ISLAMABAD, Pakistan — A transcript released by the Pakistani government Friday of a purported conversation between militant leader Baitullah Mehsud, who is referred to as Emir Sahib, and another man identified as a Maulvi Sahib, or Mr. Cleric. The government alleges the intercepted conversation proves Al Qaeda was behind the assassination of Benazir Bhutto:……Maulvi Sahib: How are you Emir Sahib?
Mehsud: Fine.
Maulvi Sahib: Congratulations. I arrived now tonight.
Mehsud: Congratulations to you, too.
Maulvi Sahib: They were our men there.
Mehsud: Who were they?
Maulvi Sahib: There were Saeed, the second was Badarwala Bilal and Ikramullah was also there.
Mehsud: The three did it?
Maulvi Sahib: Ikramullah and Bilal did it.
Mehsud: Then congratulations to you again.
Maulvi: Where are you? I want to meet with you?
Mehsud: I am in Makin. Come I am at Anwar Shah’s home.
Maulvi Sahib: OK I will come.
Mehsud: Do not inform their family presently.
Maulvi Sahib: Right.
Mehsud: It was a spectacular job. They were very brave boys who killed her.
Maulvi Sahib: Praise be to God. I will give you more details when I come.
Mehsud: I will wait for you. Congratulation once again.
Maulvi Sahib: Congratulations to you as well.Link: http://www.foxnews.com/story/0,2933,318787,00.html
If it’s al Qaeda, you can bet that Musharaf’s Intelligence Service knew all about this beforehand. It’s no secret that Pakistan’s Intelligence agency is rife with al Qaeda and Taliban operatives.
The main suspects in the assassination are the foreign and Pakistani Islamist militants who saw Ms Bhutto as a Westernised heretic and an American stooge, and had repeatedly threatened to kill her.
But fingers will also be pointed at the Inter-Services Intelligence agency, (ISI) which has had close ties to the Islamists since the 1970s and has been used by successive Pakistani leaders to suppress political opposition.
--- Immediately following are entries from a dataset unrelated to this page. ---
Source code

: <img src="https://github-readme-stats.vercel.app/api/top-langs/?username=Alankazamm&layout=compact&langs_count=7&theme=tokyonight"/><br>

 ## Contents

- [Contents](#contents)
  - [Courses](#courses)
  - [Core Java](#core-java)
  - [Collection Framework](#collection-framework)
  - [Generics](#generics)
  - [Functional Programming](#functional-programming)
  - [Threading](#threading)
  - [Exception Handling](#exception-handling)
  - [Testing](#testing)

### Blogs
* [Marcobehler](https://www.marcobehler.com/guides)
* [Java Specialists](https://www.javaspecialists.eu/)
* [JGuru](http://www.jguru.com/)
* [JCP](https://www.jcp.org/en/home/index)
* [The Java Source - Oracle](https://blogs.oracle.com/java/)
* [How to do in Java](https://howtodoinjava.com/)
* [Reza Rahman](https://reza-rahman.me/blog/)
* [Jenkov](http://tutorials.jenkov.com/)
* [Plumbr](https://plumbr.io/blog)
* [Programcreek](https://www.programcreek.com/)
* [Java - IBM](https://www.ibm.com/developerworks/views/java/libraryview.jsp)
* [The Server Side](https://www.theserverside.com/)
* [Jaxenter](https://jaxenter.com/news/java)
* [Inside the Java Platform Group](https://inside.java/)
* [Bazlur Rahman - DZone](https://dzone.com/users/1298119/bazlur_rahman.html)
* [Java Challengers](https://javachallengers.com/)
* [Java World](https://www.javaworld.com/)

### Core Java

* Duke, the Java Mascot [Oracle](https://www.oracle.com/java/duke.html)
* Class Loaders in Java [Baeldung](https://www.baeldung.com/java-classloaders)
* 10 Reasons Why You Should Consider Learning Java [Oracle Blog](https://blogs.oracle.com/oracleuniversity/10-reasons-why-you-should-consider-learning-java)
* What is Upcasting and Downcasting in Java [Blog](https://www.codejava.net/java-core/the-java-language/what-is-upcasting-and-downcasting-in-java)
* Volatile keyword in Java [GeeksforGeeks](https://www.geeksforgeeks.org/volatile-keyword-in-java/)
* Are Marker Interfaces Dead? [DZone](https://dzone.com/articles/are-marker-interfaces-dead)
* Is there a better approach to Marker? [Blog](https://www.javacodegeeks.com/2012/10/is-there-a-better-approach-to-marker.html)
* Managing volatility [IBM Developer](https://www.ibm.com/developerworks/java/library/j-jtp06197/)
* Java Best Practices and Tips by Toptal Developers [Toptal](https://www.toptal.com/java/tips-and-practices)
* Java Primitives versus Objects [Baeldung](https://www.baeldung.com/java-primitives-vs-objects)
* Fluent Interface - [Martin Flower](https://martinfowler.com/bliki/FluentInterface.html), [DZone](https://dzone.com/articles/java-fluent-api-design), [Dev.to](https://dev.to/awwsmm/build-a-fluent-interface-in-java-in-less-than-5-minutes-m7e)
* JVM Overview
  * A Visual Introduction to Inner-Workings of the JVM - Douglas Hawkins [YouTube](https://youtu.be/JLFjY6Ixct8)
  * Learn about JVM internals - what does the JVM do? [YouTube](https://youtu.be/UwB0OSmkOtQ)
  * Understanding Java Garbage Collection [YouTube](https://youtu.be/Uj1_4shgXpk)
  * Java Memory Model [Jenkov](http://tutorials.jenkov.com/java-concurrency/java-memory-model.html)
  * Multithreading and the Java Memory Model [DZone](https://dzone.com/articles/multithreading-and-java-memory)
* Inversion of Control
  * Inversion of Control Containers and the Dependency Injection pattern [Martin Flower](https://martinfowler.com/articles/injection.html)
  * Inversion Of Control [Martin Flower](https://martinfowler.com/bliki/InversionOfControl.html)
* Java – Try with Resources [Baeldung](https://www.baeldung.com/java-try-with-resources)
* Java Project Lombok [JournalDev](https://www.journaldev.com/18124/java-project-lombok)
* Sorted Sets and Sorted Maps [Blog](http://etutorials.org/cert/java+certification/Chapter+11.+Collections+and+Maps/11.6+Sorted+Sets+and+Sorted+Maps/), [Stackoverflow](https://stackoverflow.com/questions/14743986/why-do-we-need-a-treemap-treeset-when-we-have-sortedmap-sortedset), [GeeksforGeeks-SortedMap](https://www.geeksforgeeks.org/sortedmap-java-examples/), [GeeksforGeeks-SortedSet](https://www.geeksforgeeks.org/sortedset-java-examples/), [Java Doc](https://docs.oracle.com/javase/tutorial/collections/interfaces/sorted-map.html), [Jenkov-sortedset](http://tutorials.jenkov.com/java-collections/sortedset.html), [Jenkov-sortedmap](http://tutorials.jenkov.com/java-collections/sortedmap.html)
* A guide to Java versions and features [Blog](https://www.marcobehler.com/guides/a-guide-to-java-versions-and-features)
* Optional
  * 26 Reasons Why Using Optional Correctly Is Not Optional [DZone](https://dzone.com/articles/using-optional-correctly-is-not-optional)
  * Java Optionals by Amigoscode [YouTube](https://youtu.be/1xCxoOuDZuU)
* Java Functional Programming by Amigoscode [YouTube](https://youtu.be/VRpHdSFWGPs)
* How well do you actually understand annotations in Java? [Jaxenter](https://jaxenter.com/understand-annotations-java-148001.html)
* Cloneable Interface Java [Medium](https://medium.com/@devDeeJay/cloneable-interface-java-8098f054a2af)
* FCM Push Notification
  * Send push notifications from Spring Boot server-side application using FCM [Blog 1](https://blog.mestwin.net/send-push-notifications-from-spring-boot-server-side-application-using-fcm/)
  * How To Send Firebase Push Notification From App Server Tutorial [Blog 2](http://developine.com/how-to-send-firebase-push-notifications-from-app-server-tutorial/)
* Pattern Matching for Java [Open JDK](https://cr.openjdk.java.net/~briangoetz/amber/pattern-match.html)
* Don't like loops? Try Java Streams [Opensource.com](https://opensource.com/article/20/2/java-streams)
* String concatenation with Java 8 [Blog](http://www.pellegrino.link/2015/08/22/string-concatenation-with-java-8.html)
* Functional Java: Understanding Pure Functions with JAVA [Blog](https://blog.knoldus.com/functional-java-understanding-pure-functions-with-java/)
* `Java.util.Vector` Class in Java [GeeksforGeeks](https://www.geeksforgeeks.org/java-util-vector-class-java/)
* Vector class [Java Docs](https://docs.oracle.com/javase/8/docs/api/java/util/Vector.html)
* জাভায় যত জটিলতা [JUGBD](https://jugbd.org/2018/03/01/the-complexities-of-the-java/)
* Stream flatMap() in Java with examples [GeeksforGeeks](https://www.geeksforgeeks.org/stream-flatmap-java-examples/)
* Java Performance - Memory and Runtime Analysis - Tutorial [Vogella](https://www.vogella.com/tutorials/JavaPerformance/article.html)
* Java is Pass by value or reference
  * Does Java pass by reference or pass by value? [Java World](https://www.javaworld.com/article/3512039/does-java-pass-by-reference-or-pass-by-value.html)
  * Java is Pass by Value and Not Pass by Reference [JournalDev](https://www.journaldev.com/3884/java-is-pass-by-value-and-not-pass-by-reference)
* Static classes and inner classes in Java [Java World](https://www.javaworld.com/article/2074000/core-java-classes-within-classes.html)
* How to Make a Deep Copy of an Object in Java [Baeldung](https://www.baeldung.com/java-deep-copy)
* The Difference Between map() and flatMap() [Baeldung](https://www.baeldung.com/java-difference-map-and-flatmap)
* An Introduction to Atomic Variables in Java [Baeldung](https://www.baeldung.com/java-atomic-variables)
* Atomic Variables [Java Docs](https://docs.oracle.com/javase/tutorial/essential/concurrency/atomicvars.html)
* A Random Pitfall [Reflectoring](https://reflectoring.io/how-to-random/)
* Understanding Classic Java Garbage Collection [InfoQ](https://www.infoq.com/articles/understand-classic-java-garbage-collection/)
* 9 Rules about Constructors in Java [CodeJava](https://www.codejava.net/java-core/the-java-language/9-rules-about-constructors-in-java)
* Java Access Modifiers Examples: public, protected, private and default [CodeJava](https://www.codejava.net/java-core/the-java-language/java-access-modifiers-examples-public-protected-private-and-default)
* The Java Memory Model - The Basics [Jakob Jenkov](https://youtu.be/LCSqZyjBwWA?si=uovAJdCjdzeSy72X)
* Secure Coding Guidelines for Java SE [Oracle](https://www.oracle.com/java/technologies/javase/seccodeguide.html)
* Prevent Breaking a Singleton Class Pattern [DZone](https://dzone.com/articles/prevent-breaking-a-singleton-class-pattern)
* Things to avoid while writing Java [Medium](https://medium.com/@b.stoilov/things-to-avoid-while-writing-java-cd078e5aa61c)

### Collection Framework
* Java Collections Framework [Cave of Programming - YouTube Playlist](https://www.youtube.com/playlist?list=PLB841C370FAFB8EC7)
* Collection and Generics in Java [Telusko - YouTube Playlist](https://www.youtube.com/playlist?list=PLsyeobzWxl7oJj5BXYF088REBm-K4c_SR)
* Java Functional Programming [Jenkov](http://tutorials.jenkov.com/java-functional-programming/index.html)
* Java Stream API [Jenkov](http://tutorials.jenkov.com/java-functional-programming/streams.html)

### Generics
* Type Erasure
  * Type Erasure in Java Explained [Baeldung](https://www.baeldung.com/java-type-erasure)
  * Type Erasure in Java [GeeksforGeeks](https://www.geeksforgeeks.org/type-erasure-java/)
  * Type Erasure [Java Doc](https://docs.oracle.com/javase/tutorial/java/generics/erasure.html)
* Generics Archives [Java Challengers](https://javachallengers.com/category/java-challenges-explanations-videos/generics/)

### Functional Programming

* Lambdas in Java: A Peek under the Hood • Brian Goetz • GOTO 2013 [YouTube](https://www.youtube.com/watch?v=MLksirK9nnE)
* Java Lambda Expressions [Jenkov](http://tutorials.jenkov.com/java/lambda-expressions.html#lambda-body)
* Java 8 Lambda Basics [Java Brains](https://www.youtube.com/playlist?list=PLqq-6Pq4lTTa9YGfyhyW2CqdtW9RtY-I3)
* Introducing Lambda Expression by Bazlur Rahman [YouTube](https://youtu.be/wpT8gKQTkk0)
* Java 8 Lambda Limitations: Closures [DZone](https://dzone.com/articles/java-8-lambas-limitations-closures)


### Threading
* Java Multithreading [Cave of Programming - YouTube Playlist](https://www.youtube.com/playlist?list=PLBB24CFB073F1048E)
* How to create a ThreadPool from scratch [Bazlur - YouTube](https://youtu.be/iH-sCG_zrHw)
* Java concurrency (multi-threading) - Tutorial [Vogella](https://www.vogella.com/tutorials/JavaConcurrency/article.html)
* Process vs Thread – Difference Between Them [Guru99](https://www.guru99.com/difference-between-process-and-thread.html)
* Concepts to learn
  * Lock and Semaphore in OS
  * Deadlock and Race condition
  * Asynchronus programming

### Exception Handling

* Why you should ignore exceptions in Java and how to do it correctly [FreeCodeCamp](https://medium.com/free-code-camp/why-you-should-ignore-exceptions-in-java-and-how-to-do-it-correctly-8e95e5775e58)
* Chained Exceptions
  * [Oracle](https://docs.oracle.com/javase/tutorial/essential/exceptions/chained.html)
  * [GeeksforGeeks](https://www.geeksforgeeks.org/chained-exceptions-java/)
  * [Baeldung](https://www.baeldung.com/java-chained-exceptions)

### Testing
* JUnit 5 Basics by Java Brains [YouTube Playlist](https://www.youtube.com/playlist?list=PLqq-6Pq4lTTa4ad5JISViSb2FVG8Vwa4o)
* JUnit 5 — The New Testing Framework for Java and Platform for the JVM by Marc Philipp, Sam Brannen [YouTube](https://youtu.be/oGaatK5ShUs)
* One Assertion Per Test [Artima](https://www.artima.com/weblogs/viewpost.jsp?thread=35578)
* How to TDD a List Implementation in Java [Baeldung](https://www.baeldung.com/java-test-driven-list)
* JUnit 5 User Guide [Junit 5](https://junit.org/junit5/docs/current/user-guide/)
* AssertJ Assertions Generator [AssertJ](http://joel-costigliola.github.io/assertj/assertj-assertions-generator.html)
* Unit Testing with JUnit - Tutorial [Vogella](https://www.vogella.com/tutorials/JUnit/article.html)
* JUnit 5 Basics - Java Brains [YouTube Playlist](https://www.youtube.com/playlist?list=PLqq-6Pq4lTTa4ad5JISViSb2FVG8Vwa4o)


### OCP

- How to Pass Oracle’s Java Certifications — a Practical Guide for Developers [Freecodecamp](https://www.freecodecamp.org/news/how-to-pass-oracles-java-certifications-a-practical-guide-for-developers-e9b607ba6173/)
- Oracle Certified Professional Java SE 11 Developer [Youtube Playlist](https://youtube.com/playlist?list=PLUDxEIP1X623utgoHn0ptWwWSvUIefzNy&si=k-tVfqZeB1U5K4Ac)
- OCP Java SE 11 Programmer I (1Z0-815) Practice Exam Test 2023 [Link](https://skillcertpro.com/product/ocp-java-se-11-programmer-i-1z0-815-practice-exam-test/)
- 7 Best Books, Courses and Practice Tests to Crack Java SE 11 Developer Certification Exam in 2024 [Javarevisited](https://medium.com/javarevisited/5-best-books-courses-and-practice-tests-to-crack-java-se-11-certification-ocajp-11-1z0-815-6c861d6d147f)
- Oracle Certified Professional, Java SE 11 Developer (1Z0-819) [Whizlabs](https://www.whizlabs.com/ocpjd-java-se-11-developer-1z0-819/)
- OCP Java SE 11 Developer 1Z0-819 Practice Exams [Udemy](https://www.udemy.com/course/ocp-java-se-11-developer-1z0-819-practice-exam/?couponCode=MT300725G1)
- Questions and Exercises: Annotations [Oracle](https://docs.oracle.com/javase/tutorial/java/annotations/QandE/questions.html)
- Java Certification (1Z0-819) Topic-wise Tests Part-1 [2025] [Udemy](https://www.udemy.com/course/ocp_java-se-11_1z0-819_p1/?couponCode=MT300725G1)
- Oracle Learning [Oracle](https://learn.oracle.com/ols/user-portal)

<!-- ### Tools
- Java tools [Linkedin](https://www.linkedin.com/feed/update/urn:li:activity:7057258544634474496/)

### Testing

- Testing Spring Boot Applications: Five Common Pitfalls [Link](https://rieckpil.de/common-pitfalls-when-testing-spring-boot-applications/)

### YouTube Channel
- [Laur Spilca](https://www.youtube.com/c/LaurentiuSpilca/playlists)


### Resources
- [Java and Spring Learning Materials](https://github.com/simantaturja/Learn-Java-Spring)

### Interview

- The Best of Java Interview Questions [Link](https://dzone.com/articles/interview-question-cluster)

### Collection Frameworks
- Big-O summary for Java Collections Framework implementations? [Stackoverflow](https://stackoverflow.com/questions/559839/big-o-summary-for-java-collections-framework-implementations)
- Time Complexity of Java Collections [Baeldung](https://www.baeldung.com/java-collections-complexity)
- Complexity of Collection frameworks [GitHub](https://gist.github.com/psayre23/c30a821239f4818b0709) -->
Ms Bhutto narrowly escaped an assassination attempt in October, when a suicide bomber struck at a rally in Karachi to welcome her back from exile.
Earlier that month two Pakistani militant warlords based in the country’s northwestern areas had threatened to kill her.
One was Baitullah Mehsud, a top militant commander fighting the Pakistani Army in South Waziristan, who has ties to al-Qaeda and the Afghan Taleban. The other was Haji Omar, the leader of the Pakistani Taleban, who is also from South Waziristan and fought with the Afghan Mujahidin against the Soviets in Afghanistan.
Ms Bhutto said after the attack that she had received a letter, signed by someone claiming to be a friend of al-Qaeda and Osama bin Laden, threatening to slaughter her like a goat. But she also accused Pakistani authorities of not providing her with sufficient security, and hinted that they may have been complicit in the Karachi attack.
She indicated that she had more to fear from unidentified members of a power structure that she described as allies of the “forces of militancy”.
Analysts say that President Musharraf is unlikely to have ordered her assassination, but that elements of the Army and intelligence service stood to lose money and power if she became prime minister. The ISI includes some Islamists who became radicalised while running the American-funded campaign against the Soviets in Afghanistan and were opposed to her on principle. Saudi Arabia is also thought to have frowned on Ms Bhutto as being too secular and Westernised and to have favoured Nawaz Sharif, another former Prime Minister.
Link: http://www.timesonline.co.uk/tol/news/world/asia/article3100052.ece
Musharraf may not have ordered her assassination, but he sure as shit didn’t do anything to prevent it. As a matter of fact, he refused to provide any kind of security once she returned to Pakistan. There’s no doubt that he knows who’s behind this, including some of the members of the ISI.
He isn’t exactly heartbroken over her death.